══ Data to use
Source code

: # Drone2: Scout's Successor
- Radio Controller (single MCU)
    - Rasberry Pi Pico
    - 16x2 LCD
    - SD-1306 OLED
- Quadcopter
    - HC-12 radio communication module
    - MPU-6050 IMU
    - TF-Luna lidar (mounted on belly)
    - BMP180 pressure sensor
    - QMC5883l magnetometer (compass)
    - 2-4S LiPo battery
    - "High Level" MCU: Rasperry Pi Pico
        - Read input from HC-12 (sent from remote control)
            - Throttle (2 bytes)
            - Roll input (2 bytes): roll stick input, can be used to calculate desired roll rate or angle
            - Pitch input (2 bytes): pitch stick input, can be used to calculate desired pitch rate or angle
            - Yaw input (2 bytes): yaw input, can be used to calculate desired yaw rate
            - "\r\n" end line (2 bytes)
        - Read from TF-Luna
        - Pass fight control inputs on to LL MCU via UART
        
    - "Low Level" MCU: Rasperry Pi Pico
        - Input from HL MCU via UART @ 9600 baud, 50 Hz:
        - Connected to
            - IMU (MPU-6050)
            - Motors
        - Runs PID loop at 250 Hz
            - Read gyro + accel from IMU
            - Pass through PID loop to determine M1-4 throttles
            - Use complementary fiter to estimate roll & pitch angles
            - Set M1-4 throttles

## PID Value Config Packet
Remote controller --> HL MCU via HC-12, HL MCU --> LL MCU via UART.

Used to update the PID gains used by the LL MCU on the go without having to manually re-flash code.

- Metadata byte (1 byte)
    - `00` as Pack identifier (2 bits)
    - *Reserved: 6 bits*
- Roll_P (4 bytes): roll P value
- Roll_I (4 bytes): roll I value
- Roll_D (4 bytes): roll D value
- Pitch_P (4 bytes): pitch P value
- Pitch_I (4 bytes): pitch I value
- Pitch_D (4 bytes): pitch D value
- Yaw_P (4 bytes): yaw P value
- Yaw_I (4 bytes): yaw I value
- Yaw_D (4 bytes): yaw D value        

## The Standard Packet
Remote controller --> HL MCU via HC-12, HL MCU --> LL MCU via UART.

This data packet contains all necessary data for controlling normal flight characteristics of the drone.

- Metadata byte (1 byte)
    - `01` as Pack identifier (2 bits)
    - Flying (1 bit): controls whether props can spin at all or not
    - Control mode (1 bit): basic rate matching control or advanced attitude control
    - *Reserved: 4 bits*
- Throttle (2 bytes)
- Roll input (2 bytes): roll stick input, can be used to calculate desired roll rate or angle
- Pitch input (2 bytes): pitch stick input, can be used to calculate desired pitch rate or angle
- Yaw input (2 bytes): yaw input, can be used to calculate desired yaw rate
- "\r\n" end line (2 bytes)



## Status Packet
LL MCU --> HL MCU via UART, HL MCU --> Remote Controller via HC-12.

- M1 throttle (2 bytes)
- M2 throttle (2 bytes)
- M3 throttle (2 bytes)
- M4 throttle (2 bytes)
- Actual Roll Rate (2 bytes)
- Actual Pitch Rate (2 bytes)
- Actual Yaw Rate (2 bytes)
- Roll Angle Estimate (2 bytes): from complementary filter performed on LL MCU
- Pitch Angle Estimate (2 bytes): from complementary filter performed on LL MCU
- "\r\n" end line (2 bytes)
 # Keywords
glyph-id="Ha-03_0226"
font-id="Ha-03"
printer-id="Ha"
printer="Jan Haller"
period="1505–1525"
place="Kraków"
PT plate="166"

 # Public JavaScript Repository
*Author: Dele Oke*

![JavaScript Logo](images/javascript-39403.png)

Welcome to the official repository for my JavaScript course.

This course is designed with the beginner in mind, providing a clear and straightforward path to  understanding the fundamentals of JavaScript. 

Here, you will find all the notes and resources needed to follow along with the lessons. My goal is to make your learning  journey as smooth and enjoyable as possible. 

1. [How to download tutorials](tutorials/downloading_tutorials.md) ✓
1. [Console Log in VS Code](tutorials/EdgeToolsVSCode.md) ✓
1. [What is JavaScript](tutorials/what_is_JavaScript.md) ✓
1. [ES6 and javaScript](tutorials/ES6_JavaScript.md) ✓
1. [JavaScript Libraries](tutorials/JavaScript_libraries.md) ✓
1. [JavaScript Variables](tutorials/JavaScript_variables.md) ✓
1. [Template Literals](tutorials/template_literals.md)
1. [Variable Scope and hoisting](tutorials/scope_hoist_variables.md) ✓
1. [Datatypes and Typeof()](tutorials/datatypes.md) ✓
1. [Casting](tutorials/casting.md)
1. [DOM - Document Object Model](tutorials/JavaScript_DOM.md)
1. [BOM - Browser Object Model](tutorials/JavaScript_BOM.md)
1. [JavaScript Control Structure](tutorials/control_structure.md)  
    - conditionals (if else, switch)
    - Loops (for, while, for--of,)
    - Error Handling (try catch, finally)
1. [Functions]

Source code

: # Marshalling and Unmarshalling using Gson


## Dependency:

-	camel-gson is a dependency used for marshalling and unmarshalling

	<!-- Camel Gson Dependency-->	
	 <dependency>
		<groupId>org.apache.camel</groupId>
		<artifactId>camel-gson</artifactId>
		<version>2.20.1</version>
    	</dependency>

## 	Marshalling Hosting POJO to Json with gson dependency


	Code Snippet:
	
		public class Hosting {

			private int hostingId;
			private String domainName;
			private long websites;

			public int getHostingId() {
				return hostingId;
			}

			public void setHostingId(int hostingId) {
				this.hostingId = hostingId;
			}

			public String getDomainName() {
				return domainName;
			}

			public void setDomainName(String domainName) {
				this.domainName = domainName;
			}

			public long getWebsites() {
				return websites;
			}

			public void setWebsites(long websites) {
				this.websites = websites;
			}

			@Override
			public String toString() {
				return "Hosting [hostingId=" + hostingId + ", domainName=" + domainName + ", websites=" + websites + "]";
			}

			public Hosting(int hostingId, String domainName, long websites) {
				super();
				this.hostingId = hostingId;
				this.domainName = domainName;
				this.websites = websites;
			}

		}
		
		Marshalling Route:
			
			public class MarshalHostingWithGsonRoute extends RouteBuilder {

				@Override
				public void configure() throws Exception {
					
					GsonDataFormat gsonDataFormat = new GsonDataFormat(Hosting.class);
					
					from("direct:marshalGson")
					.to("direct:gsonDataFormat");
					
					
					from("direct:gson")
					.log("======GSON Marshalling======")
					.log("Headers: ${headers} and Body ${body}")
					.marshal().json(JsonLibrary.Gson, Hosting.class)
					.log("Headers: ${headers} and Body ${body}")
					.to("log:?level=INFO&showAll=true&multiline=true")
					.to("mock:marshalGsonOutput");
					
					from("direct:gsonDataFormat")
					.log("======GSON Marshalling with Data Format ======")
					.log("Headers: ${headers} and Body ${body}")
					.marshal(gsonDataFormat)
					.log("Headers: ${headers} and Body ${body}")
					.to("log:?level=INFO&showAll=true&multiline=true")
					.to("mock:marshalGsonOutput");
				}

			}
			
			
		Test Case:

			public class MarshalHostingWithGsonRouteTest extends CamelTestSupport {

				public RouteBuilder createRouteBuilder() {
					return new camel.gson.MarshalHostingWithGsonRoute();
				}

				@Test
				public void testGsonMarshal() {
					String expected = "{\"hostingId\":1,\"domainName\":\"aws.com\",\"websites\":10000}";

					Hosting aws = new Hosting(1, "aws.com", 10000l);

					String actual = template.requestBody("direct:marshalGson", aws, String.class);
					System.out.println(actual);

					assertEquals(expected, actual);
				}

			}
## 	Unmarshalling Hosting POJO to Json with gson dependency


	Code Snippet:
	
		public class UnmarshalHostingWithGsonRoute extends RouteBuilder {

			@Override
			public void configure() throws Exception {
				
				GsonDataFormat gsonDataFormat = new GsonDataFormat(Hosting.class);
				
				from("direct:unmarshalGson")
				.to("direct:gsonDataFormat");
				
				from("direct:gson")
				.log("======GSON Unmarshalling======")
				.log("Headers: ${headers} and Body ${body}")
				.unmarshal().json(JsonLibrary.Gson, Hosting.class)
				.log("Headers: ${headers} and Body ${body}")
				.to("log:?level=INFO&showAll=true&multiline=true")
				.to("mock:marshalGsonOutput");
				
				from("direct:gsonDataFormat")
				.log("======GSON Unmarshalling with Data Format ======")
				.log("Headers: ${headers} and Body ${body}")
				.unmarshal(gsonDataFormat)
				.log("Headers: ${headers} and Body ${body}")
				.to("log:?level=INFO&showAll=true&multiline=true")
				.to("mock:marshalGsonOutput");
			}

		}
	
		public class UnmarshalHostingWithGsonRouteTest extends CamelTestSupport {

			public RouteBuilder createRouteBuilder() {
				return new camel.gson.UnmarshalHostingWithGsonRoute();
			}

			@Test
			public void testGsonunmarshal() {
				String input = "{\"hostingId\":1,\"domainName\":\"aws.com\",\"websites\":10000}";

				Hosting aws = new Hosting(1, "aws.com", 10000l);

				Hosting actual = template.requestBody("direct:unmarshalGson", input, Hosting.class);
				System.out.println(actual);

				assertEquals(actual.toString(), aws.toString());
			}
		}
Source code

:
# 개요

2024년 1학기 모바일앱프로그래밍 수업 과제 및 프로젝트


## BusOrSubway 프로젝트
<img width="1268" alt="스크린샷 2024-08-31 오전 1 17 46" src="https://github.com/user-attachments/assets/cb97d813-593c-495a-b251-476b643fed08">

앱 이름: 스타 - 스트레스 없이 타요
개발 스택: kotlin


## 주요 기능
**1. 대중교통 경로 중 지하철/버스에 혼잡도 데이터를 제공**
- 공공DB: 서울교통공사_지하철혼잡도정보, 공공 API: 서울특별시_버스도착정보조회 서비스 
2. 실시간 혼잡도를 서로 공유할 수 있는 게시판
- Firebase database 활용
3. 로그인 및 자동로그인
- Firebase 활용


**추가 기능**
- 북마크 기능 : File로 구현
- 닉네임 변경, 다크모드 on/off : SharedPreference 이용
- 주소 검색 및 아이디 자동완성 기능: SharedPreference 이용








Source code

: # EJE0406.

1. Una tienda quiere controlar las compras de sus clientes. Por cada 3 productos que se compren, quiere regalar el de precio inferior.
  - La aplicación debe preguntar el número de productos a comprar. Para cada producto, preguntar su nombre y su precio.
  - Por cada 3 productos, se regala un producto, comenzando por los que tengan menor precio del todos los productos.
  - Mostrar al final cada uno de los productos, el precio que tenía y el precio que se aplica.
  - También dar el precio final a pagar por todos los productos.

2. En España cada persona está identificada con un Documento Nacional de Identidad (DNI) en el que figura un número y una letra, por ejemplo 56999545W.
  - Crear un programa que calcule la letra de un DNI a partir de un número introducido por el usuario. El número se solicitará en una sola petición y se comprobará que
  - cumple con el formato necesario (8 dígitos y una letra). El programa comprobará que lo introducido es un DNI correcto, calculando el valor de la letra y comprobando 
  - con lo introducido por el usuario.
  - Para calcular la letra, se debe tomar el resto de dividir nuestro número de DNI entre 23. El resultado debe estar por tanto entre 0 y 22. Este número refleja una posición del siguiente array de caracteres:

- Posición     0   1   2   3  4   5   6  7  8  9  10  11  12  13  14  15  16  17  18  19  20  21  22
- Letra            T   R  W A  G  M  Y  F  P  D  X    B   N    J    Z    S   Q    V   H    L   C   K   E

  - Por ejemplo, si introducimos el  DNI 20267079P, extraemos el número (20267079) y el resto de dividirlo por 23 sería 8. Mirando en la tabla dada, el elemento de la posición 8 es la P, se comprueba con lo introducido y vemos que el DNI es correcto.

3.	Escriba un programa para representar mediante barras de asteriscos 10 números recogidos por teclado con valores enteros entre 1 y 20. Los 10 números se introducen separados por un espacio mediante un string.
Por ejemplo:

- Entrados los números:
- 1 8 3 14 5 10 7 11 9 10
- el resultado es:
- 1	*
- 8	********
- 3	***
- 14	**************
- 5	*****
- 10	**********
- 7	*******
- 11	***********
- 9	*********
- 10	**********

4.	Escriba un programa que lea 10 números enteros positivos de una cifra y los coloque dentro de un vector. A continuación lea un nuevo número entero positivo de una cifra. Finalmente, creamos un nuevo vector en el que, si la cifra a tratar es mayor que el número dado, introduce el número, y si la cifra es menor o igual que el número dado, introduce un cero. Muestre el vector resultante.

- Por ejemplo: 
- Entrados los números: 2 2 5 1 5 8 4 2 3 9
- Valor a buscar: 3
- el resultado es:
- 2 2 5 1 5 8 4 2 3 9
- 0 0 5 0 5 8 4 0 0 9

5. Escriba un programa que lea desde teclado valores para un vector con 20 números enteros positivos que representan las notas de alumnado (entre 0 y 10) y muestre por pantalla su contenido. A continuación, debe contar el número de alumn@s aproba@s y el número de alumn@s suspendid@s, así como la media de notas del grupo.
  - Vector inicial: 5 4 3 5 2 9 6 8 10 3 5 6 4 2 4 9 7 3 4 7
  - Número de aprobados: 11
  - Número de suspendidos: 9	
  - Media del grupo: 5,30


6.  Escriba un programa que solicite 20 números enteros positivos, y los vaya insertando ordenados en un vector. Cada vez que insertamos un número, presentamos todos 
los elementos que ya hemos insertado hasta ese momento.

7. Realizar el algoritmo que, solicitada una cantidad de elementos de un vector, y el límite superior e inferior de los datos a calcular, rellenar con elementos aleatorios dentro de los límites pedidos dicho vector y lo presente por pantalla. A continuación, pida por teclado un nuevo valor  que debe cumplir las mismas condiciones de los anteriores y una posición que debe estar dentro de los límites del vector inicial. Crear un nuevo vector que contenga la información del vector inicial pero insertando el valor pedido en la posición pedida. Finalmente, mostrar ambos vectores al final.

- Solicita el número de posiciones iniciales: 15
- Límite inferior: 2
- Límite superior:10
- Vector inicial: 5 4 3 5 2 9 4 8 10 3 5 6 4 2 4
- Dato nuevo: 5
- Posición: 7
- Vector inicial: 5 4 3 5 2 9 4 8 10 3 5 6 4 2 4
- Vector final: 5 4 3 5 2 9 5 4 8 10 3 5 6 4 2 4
════
### What this task involves
When you repeat the lines, start with the first line of the material and end with the line that contains "## PID Value Config Packet", keeping both and reproducing each exactly, with nothing added.

### Output
Source code

: # Drone2: Scout's Successor
- Radio Controller (single MCU)
    - Rasberry Pi Pico
    - 16x2 LCD
    - SD-1306 OLED
- Quadcopter
    - HC-12 radio communication module
    - MPU-6050 IMU
    - TF-Luna lidar (mounted on belly)
    - BMP180 pressure sensor
    - QMC5883l magnetometer (compass)
    - 2-4S LiPo battery
    - "High Level" MCU: Rasperry Pi Pico
        - Read input from HC-12 (sent from remote control)
            - Throttle (2 bytes)
            - Roll input (2 bytes): roll stick input, can be used to calculate desired roll rate or angle
            - Pitch input (2 bytes): pitch stick input, can be used to calculate desired pitch rate or angle
            - Yaw input (2 bytes): yaw input, can be used to calculate desired yaw rate
            - "\r\n" end line (2 bytes)
        - Read from TF-Luna
        - Pass fight control inputs on to LL MCU via UART
        
    - "Low Level" MCU: Rasperry Pi Pico
        - Input from HL MCU via UART @ 9600 baud, 50 Hz:
        - Connected to
            - IMU (MPU-6050)
            - Motors
        - Runs PID loop at 250 Hz
            - Read gyro + accel from IMU
            - Pass through PID loop to determine M1-4 throttles
            - Use complementary fiter to estimate roll & pitch angles
            - Set M1-4 throttles

## PID Value Config Packet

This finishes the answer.